The behemoth multinational corporations are battling over two fast-growing trends in the tech industry—smartphone dashboards and mobile payment systems. 

Google’s Android Auto connects Android smartphones to a car’s center screen, which allows drivers to access navigation, music and other applications without fumbling for their devices.

A few doors down, Google’s not-so-friendly neighbor Apple is hard at work developing CarPlay, a nearly identical system for the iPhone.

According to Aaron Kessler and Brian Chen of The New York Times, both “allow for Google’s or Apple’s operating system to essentially take over the center screen and certain buttons within the car.” 

They also both prioritize safety—Android Auto’s design means that no action should take longer than two seconds, and CarPlay features Siri voice control to keep drivers’ hands at ten and two.

The nemeses are also waging war over mobile payment systems.  
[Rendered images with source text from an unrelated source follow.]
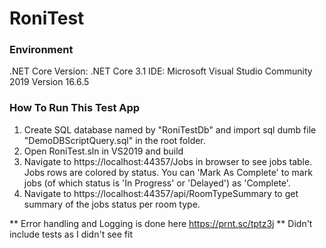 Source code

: # RoniTest

### Environment
.NET Core Version: .NET Core 3.1
IDE: Microsoft Visual Studio Community 2019 Version 16.6.5

### How To Run This Test App
1. Create SQL database named by "RoniTestDb" and import sql dumb file "DemoDBScriptQuery.sql" in the root folder.
2. Open RoniTest.sln in VS2019 and build
3. Navigate to https://localhost:44357/Jobs in browser to see jobs table.
   Jobs rows are colored by status.
   You can 'Mark As Complete' to mark jobs (of which status is 'In Progress' or 'Delayed') as 'Complete'.
4. Navigate to https://localhost:44357/api/RoomTypeSummary to get summary of the jobs status per room type.

** Error handling and Logging is done here https://prnt.sc/tptz3j
** Didn't include tests as I didn't see fit
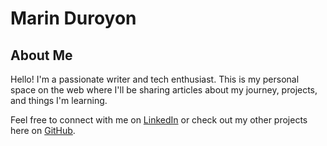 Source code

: # Marin Duroyon

## About Me

Hello! I'm a passionate writer and tech enthusiast. This is my personal space on the web where I'll be sharing articles about my journey, projects, and things I'm learning.

Feel free to connect with me on [LinkedIn](https://www.linkedin.com/in/your-profile) or check out my other projects here on [GitHub](https://github.com/your-username).
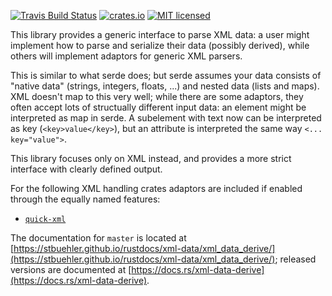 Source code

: [![Travis Build Status](https://travis-ci.org/stbuehler/rust-xml-data.svg?branch=master)](https://travis-ci.org/stbuehler/rust-xml-data)
[![crates.io](https://img.shields.io/crates/v/xml-data-derive.svg)](https://crates.io/crates/xml-data-derive)
[![MIT licensed](https://img.shields.io/badge/license-MIT-blue.svg)](./LICENSE)

This library provides a generic interface to parse XML data: a user might implement how to parse and serialize their data (possibly derived), while others will implement adaptors for generic XML parsers.

This is similar to what serde does; but serde assumes your data consists of "native data" (strings, integers, floats, ...) and nested data (lists and maps).  XML doesn't map to this very well; while there are some adaptors, they often accept lots of structually different input data: an element might be interpreted as map in serde. A subelement with text now can be interpreted as key (`<key>value</key>`), but an attribute is interpreted the same way `<... key="value">`.

This library focuses only on XML instead, and provides a more strict interface with clearly defined output.

For the following XML handling crates adaptors are included if enabled through the equally named features:
- [`quick-xml`](https://crates.io/crates/quick-xml)

The documentation for `master` is located at [https://stbuehler.github.io/rustdocs/xml-data/xml_data_derive/](https://stbuehler.github.io/rustdocs/xml-data/xml_data_derive/); released versions are documented at [https://docs.rs/xml-data-derive](https://docs.rs/xml-data-derive).
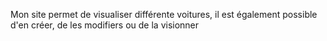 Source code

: Mon site permet de visualiser différente voitures,
il est également possible d'en créer, de les modifiers ou de la visionner 

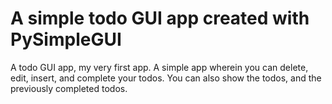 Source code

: # A simple todo GUI app created with PySimpleGUI
A todo GUI app, my very first app. A simple app wherein you can delete, edit, insert, and complete your todos. You can also show the todos, and the previously completed todos.
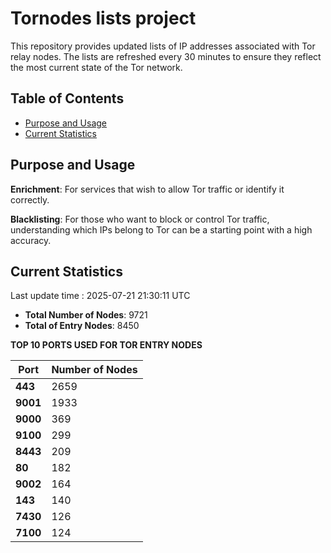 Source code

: # Tornodes lists project

This repository provides updated lists of IP addresses associated with Tor relay nodes. The lists are refreshed every 30 minutes to ensure they reflect the most current state of the Tor network.

## Table of Contents

- [Purpose and Usage](#purpose-and-usage)
- [Current Statistics](#current-statistics)


## Purpose and Usage

**Enrichment**: For services that wish to allow Tor traffic or identify it correctly.

**Blacklisting**: For those who want to block or control Tor traffic, understanding which IPs belong to Tor can be a starting point with a high accuracy.

## Current Statistics

Last update time : 2025-07-21 21:30:11 UTC

- **Total Number of Nodes**: 9721
- **Total of Entry Nodes**: 8450

**TOP 10 PORTS USED FOR TOR ENTRY NODES**

| **Port** | **Number of Nodes** |
|------|-----------------|
| **443**   | 2659  |
| **9001**   | 1933  |
| **9000**   | 369  |
| **9100**   | 299  |
| **8443**   | 209  |
| **80**   | 182  |
| **9002**   | 164  |
| **143**   | 140  |
| **7430**   | 126  |
| **7100**   | 124  |

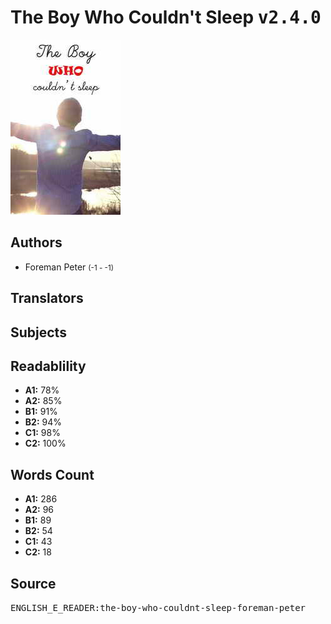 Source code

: # The Boy Who Couldn't Sleep <kbd>v2.4.0</kbd>

![](./cover.medium.jpg "")

## Authors


 - Foreman Peter <small>(-1 - -1)</small>

## Translators



## Subjects



## Readablility


 - **A1:** 78%
 - **A2:** 85%
 - **B1:** 91%
 - **B2:** 94%
 - **C1:** 98%
 - **C2:** 100%

## Words Count


 - **A1:** 286
 - **A2:** 96
 - **B1:** 89
 - **B2:** 54
 - **C1:** 43
 - **C2:** 18

## Source


<kbd>ENGLISH_E_READER:the-boy-who-couldnt-sleep-foreman-peter</kbd>
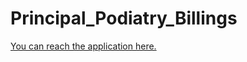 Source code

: # Principal_Podiatry_Billings

[You can reach the application here.](https://principalpodiatrybillingssummary.streamlit.app/)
Google Wallet launched several years before Apple Pay, but Wallet cannot compete with its rival’s convenience—Apple Pay is embedded into Apple’s latest devices and Google Wallet requires Android owners to download and install the service.

Apple “could become the leader is what is expected to be a booming market,” writes AP Technology Writer Michael Liedtke. “Nearly 16 million U.S. consumers spent about $3.5 billion on tap-and-pay services last year.”

To curb Apple’s early success, Google called in some unlikely reinforcements and asked that Android smartphones from AT&T, Verizon Wireless and T-Mobile USA incorporate the payment service.